The task ▸ Repeat exactly the lines running from the first line of the data to the line containing "cdk bootstrap --template", both ends included, and nothing else; drop the pictures.

[Data shown Boundary: Start]

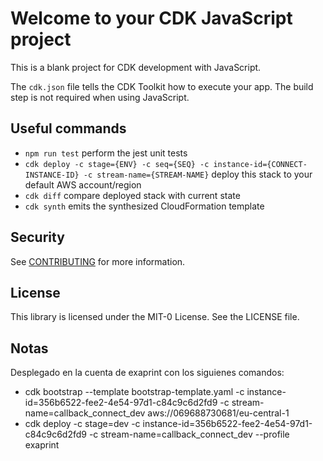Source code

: # Welcome to your CDK JavaScript project

This is a blank project for CDK development with JavaScript.

The `cdk.json` file tells the CDK Toolkit how to execute your app. The build step is not required when using JavaScript.

## Useful commands

* `npm run test`         perform the jest unit tests
* `cdk deploy -c stage={ENV} -c seq={SEQ} -c instance-id={CONNECT-INSTANCE-ID} -c stream-name={STREAM-NAME}`           deploy this stack to your default AWS account/region
* `cdk diff`             compare deployed stack with current state
* `cdk synth`            emits the synthesized CloudFormation template

## Security

See [CONTRIBUTING](CONTRIBUTING.md#security-issue-notifications) for more information.

## License

This library is licensed under the MIT-0 License. See the LICENSE file.

## Notas

Desplegado en la cuenta de exaprint con los siguienes comandos:

* cdk bootstrap --template bootstrap-template.yaml -c instance-id=356b6522-fee2-4e54-97d1-c84c9c6d2fd9 -c stream-name=callback_connect_dev aws://069688730681/eu-central-1
* cdk deploy -c stage=dev -c instance-id=356b6522-fee2-4e54-97d1-c84c9c6d2fd9 -c stream-name=callback_connect_dev --profile exaprint

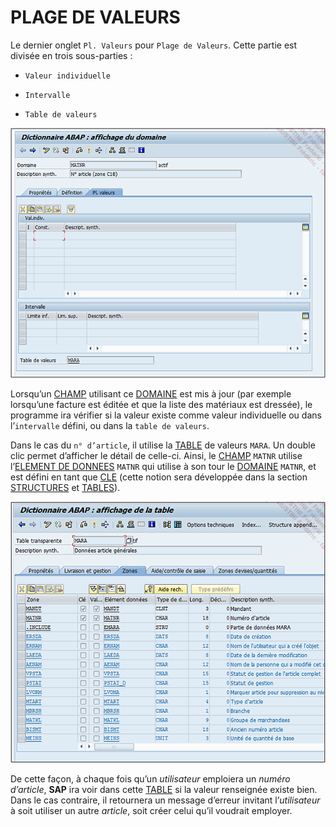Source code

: # **PLAGE DE VALEURS**

Le dernier onglet `Pl. Valeurs` pour `Plage de Valeurs`. Cette partie est divisée en trois sous-parties :

- `Valeur individuelle`

- `Intervalle`

- `Table de valeurs`

![](../ressources/08_05_01.png)

Lorsqu’un [CHAMP](../15_Screen/02_Champs/README.md) utilisant ce [DOMAINE](./02_Domaines.md) est mis à jour (par exemple lorsqu’une facture est éditée et que la liste des matériaux est dressée), le programme ira vérifier si la valeur existe comme valeur individuelle ou dans l’`intervalle` défini, ou dans la `table de valeurs`.

Dans le cas du `n° d’article`, il utilise la [TABLE](../09_Tables_DB/01_Tables.md) de valeurs `MARA`. Un double clic permet d’afficher le détail de celle-ci. Ainsi, le [CHAMP](../15_Screen/02_Champs/README.md) `MATNR` utilise l’[ELEMENT DE DONNEES](./07_Elements_de_Donnees.md) `MATNR` qui utilise à son tour le [DOMAINE](./02_Domaines.md) `MATNR`, et est défini en tant que [CLE](../10_Tables_Internes/06_Primary_Key.md) (cette notion sera développée dans la section [STRUCTURES](../10_Tables_Internes/01_Tables_Internes.md) et [TABLES](../10_Tables_Internes/01_Tables_Internes.md)).

![](../ressources/08_05_02.png)

De cette façon, à chaque fois qu’un _utilisateur_ emploiera un _numéro d’article_, **SAP** ira voir dans cette [TABLE](../10_Tables_Internes/01_Tables_Internes.md) si la valeur renseignée existe bien. Dans le cas contraire, il retournera un message d’erreur invitant l’_utilisateur_ à soit utiliser un autre _article_, soit créer celui qu’il voudrait employer.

[Data shown Boundary: End]

Reply to the exercise ▸
Source code

: # Welcome to your CDK JavaScript project

This is a blank project for CDK development with JavaScript.

The `cdk.json` file tells the CDK Toolkit how to execute your app. The build step is not required when using JavaScript.

## Useful commands

* `npm run test`         perform the jest unit tests
* `cdk deploy -c stage={ENV} -c seq={SEQ} -c instance-id={CONNECT-INSTANCE-ID} -c stream-name={STREAM-NAME}`           deploy this stack to your default AWS account/region
* `cdk diff`             compare deployed stack with current state
* `cdk synth`            emits the synthesized CloudFormation template

## Security

See [CONTRIBUTING](CONTRIBUTING.md#security-issue-notifications) for more information.

## License

This library is licensed under the MIT-0 License. See the LICENSE file.

## Notas

Desplegado en la cuenta de exaprint con los siguienes comandos:

* cdk bootstrap --template bootstrap-template.yaml -c instance-id=356b6522-fee2-4e54-97d1-c84c9c6d2fd9 -c stream-name=callback_connect_dev aws://069688730681/eu-central-1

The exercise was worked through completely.